Hanoverians are known to be practical jokers. You can tell if it was a prank or a negative behavior trait based on the body language of the horse. If your Hanoverian seems to be laughing at you, then you’ve been had. If not, you might consider changing the environment for the horse.

If you have some experience with horses, most will be able to handle the temperament of the Hanoverian breed. Most make for good riding horses.

What you need to watch for within this breed are three specific health issues.

  • Osteochondritis Dissecans
  • Osteochondrosis
  • Wobbler Syndrome

Up to 1 in 4 horses within the Hanoverian breed may experience one or more of these issues. Because of the rigorous testing which occurs within this breed, those with health issues are usually restricted from breeding so that the lineage of the breed can continue to improve. 

These health issues are more common within the Hanoverian breed than most others. The presence of one of these concerns can alter the temperament of the individual horse as well. You’ll see signs of distress develop over time, with high levels of discomfort creating a horse that will be agitated and defensive. Treating the health issues can ease the symptoms the horse experiences, which can then begin to restore the true personality of the individual.

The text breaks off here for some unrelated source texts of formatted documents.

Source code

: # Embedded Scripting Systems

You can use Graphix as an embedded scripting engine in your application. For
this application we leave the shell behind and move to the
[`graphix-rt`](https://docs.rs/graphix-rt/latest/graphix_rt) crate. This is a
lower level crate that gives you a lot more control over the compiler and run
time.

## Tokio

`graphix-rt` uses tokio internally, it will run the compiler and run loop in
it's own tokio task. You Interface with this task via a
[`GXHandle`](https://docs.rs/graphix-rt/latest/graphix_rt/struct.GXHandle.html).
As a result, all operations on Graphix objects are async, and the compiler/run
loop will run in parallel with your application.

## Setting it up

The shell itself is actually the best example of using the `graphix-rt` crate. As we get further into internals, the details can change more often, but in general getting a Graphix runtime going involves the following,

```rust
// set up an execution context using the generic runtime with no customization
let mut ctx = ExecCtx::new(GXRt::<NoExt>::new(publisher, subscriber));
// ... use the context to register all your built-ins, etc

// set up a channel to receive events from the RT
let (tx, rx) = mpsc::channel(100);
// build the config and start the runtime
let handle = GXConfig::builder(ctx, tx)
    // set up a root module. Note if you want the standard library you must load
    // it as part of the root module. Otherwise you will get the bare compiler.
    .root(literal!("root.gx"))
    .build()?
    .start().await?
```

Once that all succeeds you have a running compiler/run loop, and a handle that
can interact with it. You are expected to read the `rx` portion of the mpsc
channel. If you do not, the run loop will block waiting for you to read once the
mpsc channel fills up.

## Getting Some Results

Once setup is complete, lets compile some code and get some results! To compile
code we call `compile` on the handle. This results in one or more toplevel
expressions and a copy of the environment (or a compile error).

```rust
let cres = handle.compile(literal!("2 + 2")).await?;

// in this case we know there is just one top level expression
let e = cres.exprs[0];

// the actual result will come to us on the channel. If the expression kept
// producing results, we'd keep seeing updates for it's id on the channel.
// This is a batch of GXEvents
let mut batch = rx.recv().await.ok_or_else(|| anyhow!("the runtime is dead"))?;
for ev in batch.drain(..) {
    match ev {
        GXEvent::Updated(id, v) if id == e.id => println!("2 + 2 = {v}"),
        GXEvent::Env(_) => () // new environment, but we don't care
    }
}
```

These horses are very talented and can perform multiple tasks with relative ease, even if they have been shown limited training. They pick up jumping and general riding skills quickly and many love the challenge that a dressage competition presents. Their abilities as a breed are one of the primary reasons why this breed is such a popular one. 

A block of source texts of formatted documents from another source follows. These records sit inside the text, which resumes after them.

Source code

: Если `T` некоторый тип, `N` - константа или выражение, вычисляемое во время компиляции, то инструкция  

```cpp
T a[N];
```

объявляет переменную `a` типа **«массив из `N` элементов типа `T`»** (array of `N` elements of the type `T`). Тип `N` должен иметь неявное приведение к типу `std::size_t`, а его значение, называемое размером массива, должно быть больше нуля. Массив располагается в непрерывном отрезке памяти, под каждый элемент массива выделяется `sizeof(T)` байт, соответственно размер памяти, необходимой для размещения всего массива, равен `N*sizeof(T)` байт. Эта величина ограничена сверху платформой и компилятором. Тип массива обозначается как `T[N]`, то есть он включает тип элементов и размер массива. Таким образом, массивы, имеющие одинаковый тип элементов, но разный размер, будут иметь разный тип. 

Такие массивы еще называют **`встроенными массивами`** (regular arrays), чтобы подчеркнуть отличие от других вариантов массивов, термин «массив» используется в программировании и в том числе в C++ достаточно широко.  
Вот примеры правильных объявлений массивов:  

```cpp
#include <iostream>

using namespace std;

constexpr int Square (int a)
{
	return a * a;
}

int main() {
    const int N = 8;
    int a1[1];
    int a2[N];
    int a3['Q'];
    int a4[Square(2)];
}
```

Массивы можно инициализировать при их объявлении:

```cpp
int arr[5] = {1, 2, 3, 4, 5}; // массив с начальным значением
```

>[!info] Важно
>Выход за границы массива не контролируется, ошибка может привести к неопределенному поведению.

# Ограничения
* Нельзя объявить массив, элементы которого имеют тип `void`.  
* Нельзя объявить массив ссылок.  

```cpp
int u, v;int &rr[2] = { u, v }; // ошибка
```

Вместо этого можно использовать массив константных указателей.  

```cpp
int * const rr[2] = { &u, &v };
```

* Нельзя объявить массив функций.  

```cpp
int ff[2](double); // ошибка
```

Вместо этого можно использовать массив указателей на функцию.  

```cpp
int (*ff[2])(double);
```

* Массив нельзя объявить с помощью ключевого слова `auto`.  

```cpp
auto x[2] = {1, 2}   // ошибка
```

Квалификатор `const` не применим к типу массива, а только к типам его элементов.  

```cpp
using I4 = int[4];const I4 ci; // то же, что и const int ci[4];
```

Is the Hanoverian Breed Right for You?

One of the issues that owners and handlers face within the Hanoverian breed is the cross-bred genetics that are occurring right now. In an attempt to alter the health issues that this breed faces, there have been instances where negative behavior traits have become the norm. Certain individuals may even become overly aggressive as the cross-breeding temperament overwhelms the desired Hanoverian traits.

On the whole, however, the Hanoverian breed is considered to be one of the best family horses that you can find right now. They are consistently patient, have strength and energy to spare, and enough speed to create an exciting trail ride. Assuming that the breeding patterns remain as they are, with the occasional exception to the rule, the Hanoverian horse temperament is one that is highly valued and will continue to be as the years pass by.